Roxanne Daly’s blog has finally hit the sweet spot, and her popularity is soaring. With a regular TV spot on the line, she’ll do whatever it takes to impress the network producers. Running point for a horde of angry brides against a hotshot lawyer seems like the perfect plan until her crusade collides with Abby, the woman she hasn’t been able to stop thinking about since she left her in a tropical paradise.
Legal Affairs: one law firm, three best friends, three chances to fall in love.
Dear Ms. Taite,
To be honest, I was looking for something different from wedding planner characters or jilted brides/grooms who end up going to their honeymoons alone themed books.

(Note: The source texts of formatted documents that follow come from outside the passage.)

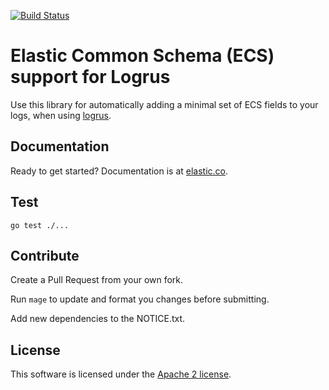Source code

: [![Build Status](https://github.com/elastic/ecs-logging-go-logrus/actions/workflows/test.yml/badge.svg)](https://github.com/elastic/ecs-logging-go-logrus/actions/workflows/test.yml)

# Elastic Common Schema (ECS) support for Logrus

Use this library for automatically adding a minimal set of ECS fields to your logs, when using [logrus](https://github.com/sirupsen/logrus).

## Documentation

Ready to get started? Documentation is at [elastic.co](https://www.elastic.co/guide/en/ecs-logging/go-logrus/current/index.html).

## Test
```
go test ./...
```

## Contribute
Create a Pull Request from your own fork.

Run `mage` to update and format you changes before submitting.

Add new dependencies to the NOTICE.txt.

## License
This software is licensed under the [Apache 2 license](./LICENSE).
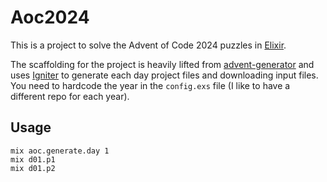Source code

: # Aoc2024

This is a project to solve the Advent of Code 2024 puzzles in [Elixir](https://elixir-lang.org/).

The scaffolding for the project is heavily lifted from [advent-generator](https://github.com/ChristianAlexander/advent-generator)
and uses [Igniter](https://github.com/ash-project/igniter) to generate each day project files and downloading input files.
You need to hardcode the year in the `config.exs` file (I like to have a different repo for each year).


## Usage
```
mix aoc.generate.day 1
mix d01.p1
mix d01.p2
```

From this blurb though, it seemed a mix of “Say, Yes to the Dress” vs “LA Law.”
After their unexpected meeting on board the airplane headed down to Puerto Vallarta – Abby to take a well deserved vacay and Roxanne to review three destination vacation spots for her wedding blog – there were plenty of times to explain what they were both doing and why Roxanne left so suddenly after only a few days. The way that “not” telling things which lead to misunderstandings was done made them seem realistic rather than contrived. This wasn’t the last time I was surprised that the standard path to Big Misunderstandings was either done differently or avoided altogether. I was also delighted that the blurb is slightly off in that Roxanne never deliberately goes out to tar and feather Abby over the actions of people who aren’t even Abby’s clients. Whew!
The gradual escalation of the romance was done well. Both women do start out only looking for and expecting a hot holiday fling. When they reconnect back home, the attraction is there but still, they’re not cooing that “I’ve found my soulmate.” I was waiting for the final conflict to rear its ugly head and had an idea how it would happen. But by then, Abby and Roxanne had enough actual interactions and conversations plus pondering what the other meant to them that the quick way the reconciliation was done still worked for me.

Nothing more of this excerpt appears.